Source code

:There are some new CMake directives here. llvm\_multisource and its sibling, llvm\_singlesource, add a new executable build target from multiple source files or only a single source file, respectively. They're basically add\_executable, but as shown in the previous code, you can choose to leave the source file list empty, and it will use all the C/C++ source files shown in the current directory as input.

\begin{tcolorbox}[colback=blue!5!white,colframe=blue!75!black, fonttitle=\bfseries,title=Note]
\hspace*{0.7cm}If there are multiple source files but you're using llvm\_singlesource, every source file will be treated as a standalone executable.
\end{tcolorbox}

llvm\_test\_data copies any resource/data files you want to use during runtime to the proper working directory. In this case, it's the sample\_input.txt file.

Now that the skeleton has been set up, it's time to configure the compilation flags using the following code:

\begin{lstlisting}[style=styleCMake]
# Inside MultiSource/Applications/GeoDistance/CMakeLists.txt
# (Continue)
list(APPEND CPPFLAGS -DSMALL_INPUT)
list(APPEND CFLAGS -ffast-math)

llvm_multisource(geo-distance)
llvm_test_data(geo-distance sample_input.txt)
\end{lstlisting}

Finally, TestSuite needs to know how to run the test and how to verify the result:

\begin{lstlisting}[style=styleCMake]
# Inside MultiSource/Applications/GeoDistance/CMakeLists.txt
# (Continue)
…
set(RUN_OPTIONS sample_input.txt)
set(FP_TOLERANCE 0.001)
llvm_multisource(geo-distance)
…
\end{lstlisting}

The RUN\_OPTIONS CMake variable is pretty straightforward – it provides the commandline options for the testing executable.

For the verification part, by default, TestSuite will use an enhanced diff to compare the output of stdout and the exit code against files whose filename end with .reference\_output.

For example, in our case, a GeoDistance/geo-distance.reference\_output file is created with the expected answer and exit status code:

● **Prompt**: Could you write out only the lines of the listing above from the one that contains "list(APPEND CPPFLAGS -DSMALL_INPUT)" through its final line, exactly and inclusive?

● **Result for this task**:
list(APPEND CPPFLAGS -DSMALL_INPUT)
list(APPEND CFLAGS -ffast-math)

llvm_multisource(geo-distance)
llvm_test_data(geo-distance sample_input.txt)
\end{lstlisting}

Finally, TestSuite needs to know how to run the test and how to verify the result:

\begin{lstlisting}[style=styleCMake]
# Inside MultiSource/Applications/GeoDistance/CMakeLists.txt
# (Continue)
…
set(RUN_OPTIONS sample_input.txt)
set(FP_TOLERANCE 0.001)
llvm_multisource(geo-distance)
…
\end{lstlisting}

The RUN\_OPTIONS CMake variable is pretty straightforward – it provides the commandline options for the testing executable.

For the verification part, by default, TestSuite will use an enhanced diff to compare the output of stdout and the exit code against files whose filename end with .reference\_output.

For example, in our case, a GeoDistance/geo-distance.reference\_output file is created with the expected answer and exit status code:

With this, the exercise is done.